Robert Patrick Varley (October 18, 1921 - May 3, 2000) was a bishop of The Episcopal Church, serving in Nebraska and Minnesota.

==Early life and education==
Varley was born on October 18, 1921, in Allentown, Pennsylvania, the son of Thomas Joseph Varley and Ada Pearl Graybill. He studied at Carroll College, from where he graduated with a Bachelor of Arts in 1945, and then at Nashotah House, where he earned a Bachelor of Divinity in 1947.

==Ordained ministry==
Varley was ordained deacon on January 25, 1947, by Bishop Oliver J. Hart of Pennsylvania in All Hallows' Church, Wyncote, Pennsylvania, and priest in July 1947 by Bishop William R. Moody of Lexington. He married Beverly D. Nelson on June 9, 1947, and together has two children. He then served as assistant rector of St Paul's Church in Chester, Pennsylvania between 1947 and 1950, rector of St Stephen's Church in Beverly, New Jersey between 1950 and 1956, and rector of St Peter's Church in Salisbury, Maryland between 1957 and 1971.

==Bishop==
In 1971, Varley was elected Coadjutor Bishop of Nebraska, and was consecrated on November 28, 1971. He succeeded as diocesan in 1972, and retained the post till his resignation in 1975. Between 1981 and 1986, he also served as Assistant Bishop in Minnesota.
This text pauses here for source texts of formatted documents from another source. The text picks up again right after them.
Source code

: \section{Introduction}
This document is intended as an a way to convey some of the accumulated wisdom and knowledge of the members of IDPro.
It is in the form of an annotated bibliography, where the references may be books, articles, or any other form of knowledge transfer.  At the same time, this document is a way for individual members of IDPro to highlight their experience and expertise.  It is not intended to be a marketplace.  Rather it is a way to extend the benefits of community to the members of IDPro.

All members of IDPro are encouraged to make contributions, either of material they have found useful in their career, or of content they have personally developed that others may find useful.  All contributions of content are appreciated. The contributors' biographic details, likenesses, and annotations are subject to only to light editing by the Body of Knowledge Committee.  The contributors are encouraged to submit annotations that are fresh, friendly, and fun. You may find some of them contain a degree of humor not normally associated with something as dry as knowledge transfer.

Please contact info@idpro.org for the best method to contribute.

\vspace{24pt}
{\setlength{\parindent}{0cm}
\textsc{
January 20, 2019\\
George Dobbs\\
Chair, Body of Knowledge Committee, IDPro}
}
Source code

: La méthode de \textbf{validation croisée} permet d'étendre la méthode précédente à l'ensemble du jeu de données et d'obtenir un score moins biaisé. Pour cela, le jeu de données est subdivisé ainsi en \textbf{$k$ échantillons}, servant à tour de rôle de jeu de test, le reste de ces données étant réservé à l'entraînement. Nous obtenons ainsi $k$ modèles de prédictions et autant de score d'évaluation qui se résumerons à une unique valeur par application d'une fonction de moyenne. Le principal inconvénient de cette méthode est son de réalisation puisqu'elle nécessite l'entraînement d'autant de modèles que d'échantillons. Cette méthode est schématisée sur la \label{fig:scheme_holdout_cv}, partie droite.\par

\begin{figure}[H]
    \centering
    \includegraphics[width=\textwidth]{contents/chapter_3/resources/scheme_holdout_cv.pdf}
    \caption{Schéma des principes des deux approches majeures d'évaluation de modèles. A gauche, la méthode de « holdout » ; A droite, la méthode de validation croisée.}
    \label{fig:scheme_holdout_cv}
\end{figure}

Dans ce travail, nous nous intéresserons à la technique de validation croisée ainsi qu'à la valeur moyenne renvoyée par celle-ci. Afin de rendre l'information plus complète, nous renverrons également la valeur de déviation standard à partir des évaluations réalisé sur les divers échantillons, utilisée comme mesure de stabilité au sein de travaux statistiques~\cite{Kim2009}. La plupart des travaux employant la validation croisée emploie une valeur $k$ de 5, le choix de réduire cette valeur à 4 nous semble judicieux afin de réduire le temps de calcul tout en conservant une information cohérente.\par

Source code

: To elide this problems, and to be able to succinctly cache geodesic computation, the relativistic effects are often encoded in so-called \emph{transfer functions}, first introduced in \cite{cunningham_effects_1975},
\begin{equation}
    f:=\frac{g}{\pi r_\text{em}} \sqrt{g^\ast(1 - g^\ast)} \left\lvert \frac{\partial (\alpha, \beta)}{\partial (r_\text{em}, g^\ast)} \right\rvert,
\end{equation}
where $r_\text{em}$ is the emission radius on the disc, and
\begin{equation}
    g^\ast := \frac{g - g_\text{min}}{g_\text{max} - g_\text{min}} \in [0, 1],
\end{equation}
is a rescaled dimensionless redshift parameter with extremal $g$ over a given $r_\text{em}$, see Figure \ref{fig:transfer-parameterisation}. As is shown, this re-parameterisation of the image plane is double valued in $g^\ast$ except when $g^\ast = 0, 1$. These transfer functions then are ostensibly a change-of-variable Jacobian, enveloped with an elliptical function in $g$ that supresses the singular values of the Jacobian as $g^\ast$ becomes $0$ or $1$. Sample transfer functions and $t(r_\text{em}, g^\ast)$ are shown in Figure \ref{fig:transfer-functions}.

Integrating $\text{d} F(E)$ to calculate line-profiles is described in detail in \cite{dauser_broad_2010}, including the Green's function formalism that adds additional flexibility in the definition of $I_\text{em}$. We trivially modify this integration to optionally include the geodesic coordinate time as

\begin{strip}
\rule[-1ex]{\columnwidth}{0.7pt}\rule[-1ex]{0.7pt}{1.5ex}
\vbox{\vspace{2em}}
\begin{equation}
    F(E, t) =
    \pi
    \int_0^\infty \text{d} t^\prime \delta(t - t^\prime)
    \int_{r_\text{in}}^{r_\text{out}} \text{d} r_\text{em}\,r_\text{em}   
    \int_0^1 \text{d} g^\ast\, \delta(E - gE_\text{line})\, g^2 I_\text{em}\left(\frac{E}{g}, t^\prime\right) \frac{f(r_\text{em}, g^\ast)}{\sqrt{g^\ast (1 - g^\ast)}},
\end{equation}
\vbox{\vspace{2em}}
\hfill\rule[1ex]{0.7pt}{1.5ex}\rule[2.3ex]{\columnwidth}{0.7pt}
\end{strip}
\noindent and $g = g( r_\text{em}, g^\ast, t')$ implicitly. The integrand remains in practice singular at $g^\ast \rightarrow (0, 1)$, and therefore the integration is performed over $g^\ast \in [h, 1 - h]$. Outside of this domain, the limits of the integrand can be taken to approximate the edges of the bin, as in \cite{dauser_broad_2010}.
After his retirement, he served as interim of Christ Church in Manhasset, New York, Good Shepherd Church in Jacksonville, Florida, All Saints' Church in Florence, South Carolina, and Grace Church in Lynchburg, Virginia. He was also Assisting Bishop of Florida and bishop-in-residence of Florida. Varley died on May 3, 2000, of an Aneurysm.